> **Exercise description**: Give back the entire listing below, unaltered.
· · · · · · ·
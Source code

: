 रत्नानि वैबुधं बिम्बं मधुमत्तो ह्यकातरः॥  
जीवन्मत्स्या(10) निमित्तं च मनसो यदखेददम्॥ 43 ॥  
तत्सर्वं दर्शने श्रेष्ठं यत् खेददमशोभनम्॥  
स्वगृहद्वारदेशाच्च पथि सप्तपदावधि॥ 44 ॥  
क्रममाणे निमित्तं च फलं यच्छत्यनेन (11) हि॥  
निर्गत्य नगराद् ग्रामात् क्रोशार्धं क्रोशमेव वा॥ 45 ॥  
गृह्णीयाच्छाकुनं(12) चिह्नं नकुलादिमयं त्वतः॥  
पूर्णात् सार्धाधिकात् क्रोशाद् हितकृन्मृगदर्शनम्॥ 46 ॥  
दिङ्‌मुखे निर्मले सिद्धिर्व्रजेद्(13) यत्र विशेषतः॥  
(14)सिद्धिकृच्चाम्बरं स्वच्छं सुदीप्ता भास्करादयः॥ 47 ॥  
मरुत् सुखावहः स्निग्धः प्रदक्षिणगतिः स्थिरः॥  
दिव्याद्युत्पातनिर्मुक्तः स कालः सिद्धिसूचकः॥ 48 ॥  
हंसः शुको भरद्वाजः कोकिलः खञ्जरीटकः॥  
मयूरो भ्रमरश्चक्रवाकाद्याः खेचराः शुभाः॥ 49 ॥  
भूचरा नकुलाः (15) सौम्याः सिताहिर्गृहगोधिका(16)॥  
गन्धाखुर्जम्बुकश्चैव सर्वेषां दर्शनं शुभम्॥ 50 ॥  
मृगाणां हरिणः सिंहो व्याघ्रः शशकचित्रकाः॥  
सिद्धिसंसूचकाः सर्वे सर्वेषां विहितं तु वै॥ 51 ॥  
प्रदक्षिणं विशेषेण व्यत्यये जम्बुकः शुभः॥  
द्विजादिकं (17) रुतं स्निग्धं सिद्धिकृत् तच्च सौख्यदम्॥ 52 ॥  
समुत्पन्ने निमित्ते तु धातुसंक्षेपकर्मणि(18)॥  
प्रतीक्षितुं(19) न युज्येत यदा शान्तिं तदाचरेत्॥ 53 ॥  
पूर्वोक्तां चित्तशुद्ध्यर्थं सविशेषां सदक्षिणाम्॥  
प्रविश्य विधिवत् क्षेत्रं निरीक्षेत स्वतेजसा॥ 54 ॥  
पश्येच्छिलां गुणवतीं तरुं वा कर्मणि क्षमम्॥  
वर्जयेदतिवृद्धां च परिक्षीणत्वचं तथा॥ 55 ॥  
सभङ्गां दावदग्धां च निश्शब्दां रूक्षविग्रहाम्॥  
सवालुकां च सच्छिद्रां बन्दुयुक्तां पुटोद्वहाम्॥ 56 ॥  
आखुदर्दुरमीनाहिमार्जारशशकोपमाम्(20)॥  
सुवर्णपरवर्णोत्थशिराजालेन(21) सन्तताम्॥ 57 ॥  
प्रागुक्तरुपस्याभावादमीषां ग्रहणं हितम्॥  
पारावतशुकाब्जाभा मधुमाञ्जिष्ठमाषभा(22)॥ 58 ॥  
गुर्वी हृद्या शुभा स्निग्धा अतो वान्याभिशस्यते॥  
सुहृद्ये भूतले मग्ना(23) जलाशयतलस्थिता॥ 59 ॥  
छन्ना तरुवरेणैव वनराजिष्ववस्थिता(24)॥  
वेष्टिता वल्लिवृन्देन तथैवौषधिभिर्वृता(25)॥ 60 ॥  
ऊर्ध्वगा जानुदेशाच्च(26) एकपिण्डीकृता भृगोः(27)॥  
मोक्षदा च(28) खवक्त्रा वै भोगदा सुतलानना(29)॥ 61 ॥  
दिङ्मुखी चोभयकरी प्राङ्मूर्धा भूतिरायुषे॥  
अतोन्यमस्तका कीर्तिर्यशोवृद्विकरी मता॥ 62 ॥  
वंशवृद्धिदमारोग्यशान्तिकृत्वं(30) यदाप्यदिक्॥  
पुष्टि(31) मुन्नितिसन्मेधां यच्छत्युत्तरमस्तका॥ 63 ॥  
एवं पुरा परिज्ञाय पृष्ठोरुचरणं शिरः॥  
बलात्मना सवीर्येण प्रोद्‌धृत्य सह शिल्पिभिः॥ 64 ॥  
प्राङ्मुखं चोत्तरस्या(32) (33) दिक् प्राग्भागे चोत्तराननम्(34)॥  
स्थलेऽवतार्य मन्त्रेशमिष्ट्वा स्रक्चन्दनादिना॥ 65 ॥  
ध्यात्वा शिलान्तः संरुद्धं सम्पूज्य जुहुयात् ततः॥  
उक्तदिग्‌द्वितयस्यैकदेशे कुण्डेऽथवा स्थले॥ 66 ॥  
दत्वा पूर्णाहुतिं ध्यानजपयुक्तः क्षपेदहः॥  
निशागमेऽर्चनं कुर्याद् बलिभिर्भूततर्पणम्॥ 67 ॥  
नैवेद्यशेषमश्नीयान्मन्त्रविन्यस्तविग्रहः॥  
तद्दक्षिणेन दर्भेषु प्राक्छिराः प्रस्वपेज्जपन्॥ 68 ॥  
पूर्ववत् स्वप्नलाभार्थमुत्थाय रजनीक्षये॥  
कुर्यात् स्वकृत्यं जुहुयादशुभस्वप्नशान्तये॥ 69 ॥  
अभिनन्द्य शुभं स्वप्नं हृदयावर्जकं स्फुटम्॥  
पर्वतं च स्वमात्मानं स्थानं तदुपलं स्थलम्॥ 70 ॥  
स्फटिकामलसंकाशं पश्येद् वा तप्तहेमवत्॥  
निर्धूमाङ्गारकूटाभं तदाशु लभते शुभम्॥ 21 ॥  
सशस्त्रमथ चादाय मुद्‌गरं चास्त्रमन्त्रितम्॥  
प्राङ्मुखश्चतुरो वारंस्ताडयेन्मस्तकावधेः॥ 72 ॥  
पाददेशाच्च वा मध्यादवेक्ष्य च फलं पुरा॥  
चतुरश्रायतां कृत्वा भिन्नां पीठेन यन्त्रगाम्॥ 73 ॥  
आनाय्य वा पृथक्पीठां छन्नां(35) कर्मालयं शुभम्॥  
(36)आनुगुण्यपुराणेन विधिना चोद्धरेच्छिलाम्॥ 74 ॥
· · · · · · ·
> **Answer section**:
Source code

: रत्नानि वैबुधं बिम्बं मधुमत्तो ह्यकातरः॥  
जीवन्मत्स्या(10) निमित्तं च मनसो यदखेददम्॥ 43 ॥  
तत्सर्वं दर्शने श्रेष्ठं यत् खेददमशोभनम्॥  
स्वगृहद्वारदेशाच्च पथि सप्तपदावधि॥ 44 ॥  
क्रममाणे निमित्तं च फलं यच्छत्यनेन (11) हि॥  
निर्गत्य नगराद् ग्रामात् क्रोशार्धं क्रोशमेव वा॥ 45 ॥  
गृह्णीयाच्छाकुनं(12) चिह्नं नकुलादिमयं त्वतः॥  
पूर्णात् सार्धाधिकात् क्रोशाद् हितकृन्मृगदर्शनम्॥ 46 ॥  
दिङ्‌मुखे निर्मले सिद्धिर्व्रजेद्(13) यत्र विशेषतः॥  
(14)सिद्धिकृच्चाम्बरं स्वच्छं सुदीप्ता भास्करादयः॥ 47 ॥  
मरुत् सुखावहः स्निग्धः प्रदक्षिणगतिः स्थिरः॥  
दिव्याद्युत्पातनिर्मुक्तः स कालः सिद्धिसूचकः॥ 48 ॥  
हंसः शुको भरद्वाजः कोकिलः खञ्जरीटकः॥  
मयूरो भ्रमरश्चक्रवाकाद्याः खेचराः शुभाः॥ 49 ॥  
भूचरा नकुलाः (15) सौम्याः सिताहिर्गृहगोधिका(16)॥  
गन्धाखुर्जम्बुकश्चैव सर्वेषां दर्शनं शुभम्॥ 50 ॥  
मृगाणां हरिणः सिंहो व्याघ्रः शशकचित्रकाः॥  
सिद्धिसंसूचकाः सर्वे सर्वेषां विहितं तु वै॥ 51 ॥  
प्रदक्षिणं विशेषेण व्यत्यये जम्बुकः शुभः॥  
द्विजादिकं (17) रुतं स्निग्धं सिद्धिकृत् तच्च सौख्यदम्॥ 52 ॥  
समुत्पन्ने निमित्ते तु धातुसंक्षेपकर्मणि(18)॥  
प्रतीक्षितुं(19) न युज्येत यदा शान्तिं तदाचरेत्॥ 53 ॥  
पूर्वोक्तां चित्तशुद्ध्यर्थं सविशेषां सदक्षिणाम्॥  
प्रविश्य विधिवत् क्षेत्रं निरीक्षेत स्वतेजसा॥ 54 ॥  
पश्येच्छिलां गुणवतीं तरुं वा कर्मणि क्षमम्॥  
वर्जयेदतिवृद्धां च परिक्षीणत्वचं तथा॥ 55 ॥  
सभङ्गां दावदग्धां च निश्शब्दां रूक्षविग्रहाम्॥  
सवालुकां च सच्छिद्रां बन्दुयुक्तां पुटोद्वहाम्॥ 56 ॥  
आखुदर्दुरमीनाहिमार्जारशशकोपमाम्(20)॥  
सुवर्णपरवर्णोत्थशिराजालेन(21) सन्तताम्॥ 57 ॥  
प्रागुक्तरुपस्याभावादमीषां ग्रहणं हितम्॥  
पारावतशुकाब्जाभा मधुमाञ्जिष्ठमाषभा(22)॥ 58 ॥  
गुर्वी हृद्या शुभा स्निग्धा अतो वान्याभिशस्यते॥  
सुहृद्ये भूतले मग्ना(23) जलाशयतलस्थिता॥ 59 ॥  
छन्ना तरुवरेणैव वनराजिष्ववस्थिता(24)॥  
वेष्टिता वल्लिवृन्देन तथैवौषधिभिर्वृता(25)॥ 60 ॥  
ऊर्ध्वगा जानुदेशाच्च(26) एकपिण्डीकृता भृगोः(27)॥  
मोक्षदा च(28) खवक्त्रा वै भोगदा सुतलानना(29)॥ 61 ॥  
दिङ्मुखी चोभयकरी प्राङ्मूर्धा भूतिरायुषे॥  
अतोन्यमस्तका कीर्तिर्यशोवृद्विकरी मता॥ 62 ॥  
वंशवृद्धिदमारोग्यशान्तिकृत्वं(30) यदाप्यदिक्॥  
पुष्टि(31) मुन्नितिसन्मेधां यच्छत्युत्तरमस्तका॥ 63 ॥  
एवं पुरा परिज्ञाय पृष्ठोरुचरणं शिरः॥  
बलात्मना सवीर्येण प्रोद्‌धृत्य सह शिल्पिभिः॥ 64 ॥  
प्राङ्मुखं चोत्तरस्या(32) (33) दिक् प्राग्भागे चोत्तराननम्(34)॥  
स्थलेऽवतार्य मन्त्रेशमिष्ट्वा स्रक्चन्दनादिना॥ 65 ॥  
ध्यात्वा शिलान्तः संरुद्धं सम्पूज्य जुहुयात् ततः॥  
उक्तदिग्‌द्वितयस्यैकदेशे कुण्डेऽथवा स्थले॥ 66 ॥  
दत्वा पूर्णाहुतिं ध्यानजपयुक्तः क्षपेदहः॥  
निशागमेऽर्चनं कुर्याद् बलिभिर्भूततर्पणम्॥ 67 ॥  
नैवेद्यशेषमश्नीयान्मन्त्रविन्यस्तविग्रहः॥  
तद्दक्षिणेन दर्भेषु प्राक्छिराः प्रस्वपेज्जपन्॥ 68 ॥  
पूर्ववत् स्वप्नलाभार्थमुत्थाय रजनीक्षये॥  
कुर्यात् स्वकृत्यं जुहुयादशुभस्वप्नशान्तये॥ 69 ॥  
अभिनन्द्य शुभं स्वप्नं हृदयावर्जकं स्फुटम्॥  
पर्वतं च स्वमात्मानं स्थानं तदुपलं स्थलम्॥ 70 ॥  
स्फटिकामलसंकाशं पश्येद् वा तप्तहेमवत्॥  
निर्धूमाङ्गारकूटाभं तदाशु लभते शुभम्॥ 21 ॥  
सशस्त्रमथ चादाय मुद्‌गरं चास्त्रमन्त्रितम्॥  
प्राङ्मुखश्चतुरो वारंस्ताडयेन्मस्तकावधेः॥ 72 ॥  
पाददेशाच्च वा मध्यादवेक्ष्य च फलं पुरा॥  
चतुरश्रायतां कृत्वा भिन्नां पीठेन यन्त्रगाम्॥ 73 ॥  
आनाय्य वा पृथक्पीठां छन्नां(35) कर्मालयं शुभम्॥  
(36)आनुगुण्यपुराणेन विधिना चोद्धरेच्छिलाम्॥ 74 ॥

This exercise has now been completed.